═══ Dataset excerpts
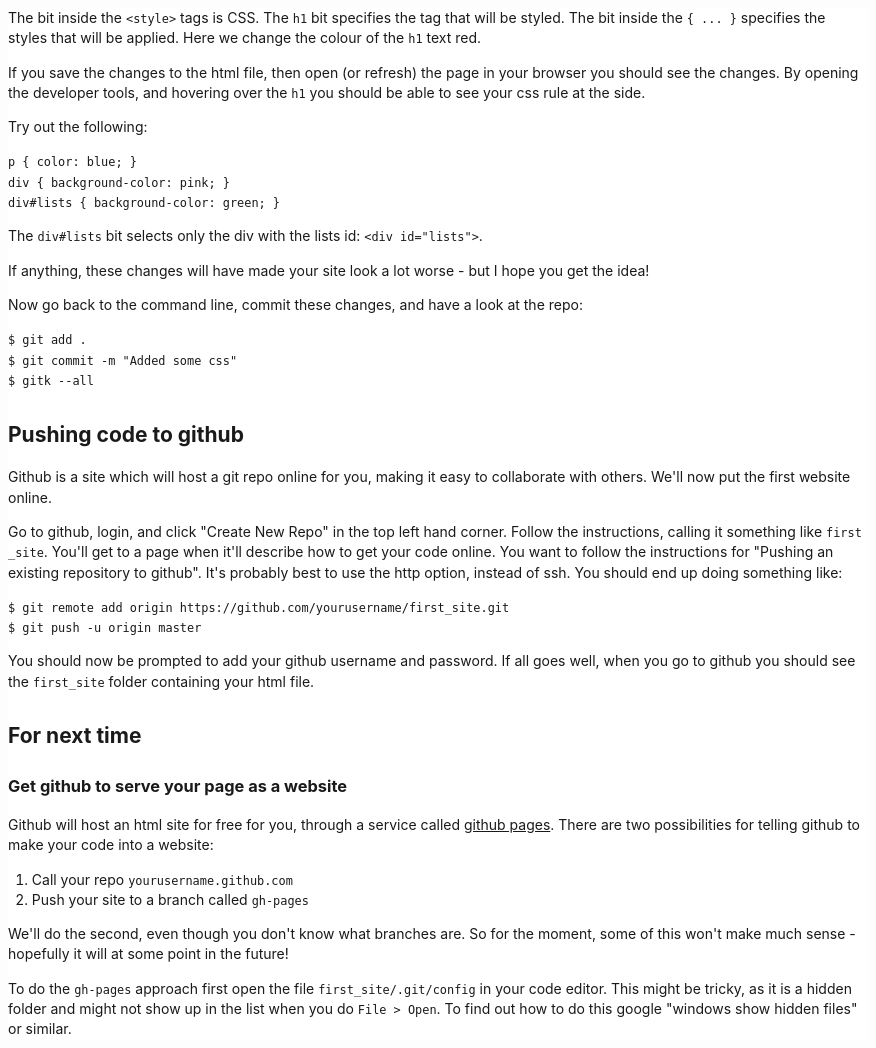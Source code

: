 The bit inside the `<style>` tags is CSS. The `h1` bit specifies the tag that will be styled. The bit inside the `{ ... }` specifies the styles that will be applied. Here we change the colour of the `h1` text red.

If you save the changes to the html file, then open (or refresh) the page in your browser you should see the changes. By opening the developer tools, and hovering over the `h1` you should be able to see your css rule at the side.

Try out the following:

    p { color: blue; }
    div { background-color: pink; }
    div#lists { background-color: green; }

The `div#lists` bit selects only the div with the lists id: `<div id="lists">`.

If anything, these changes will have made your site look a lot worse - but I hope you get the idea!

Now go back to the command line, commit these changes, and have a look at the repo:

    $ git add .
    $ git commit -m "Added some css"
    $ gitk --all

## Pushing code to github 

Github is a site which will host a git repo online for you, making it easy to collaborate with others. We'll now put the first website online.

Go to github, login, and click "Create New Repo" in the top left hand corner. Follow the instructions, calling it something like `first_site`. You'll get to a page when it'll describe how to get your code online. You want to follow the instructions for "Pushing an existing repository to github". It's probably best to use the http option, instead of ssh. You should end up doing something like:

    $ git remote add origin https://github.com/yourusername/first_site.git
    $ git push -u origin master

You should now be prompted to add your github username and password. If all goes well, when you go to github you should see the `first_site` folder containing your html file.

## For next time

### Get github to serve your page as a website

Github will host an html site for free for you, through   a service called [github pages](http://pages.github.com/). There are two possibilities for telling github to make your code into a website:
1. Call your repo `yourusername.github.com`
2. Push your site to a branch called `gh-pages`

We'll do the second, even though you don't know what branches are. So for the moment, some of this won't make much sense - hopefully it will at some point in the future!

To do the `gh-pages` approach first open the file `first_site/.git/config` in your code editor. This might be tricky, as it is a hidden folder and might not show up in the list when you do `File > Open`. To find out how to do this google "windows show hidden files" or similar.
══════
Each line of the data that holds "origin" should be reported.

- _Answer below_
    $ git remote add origin https://github.com/yourusername/first_site.git
    $ git push -u origin master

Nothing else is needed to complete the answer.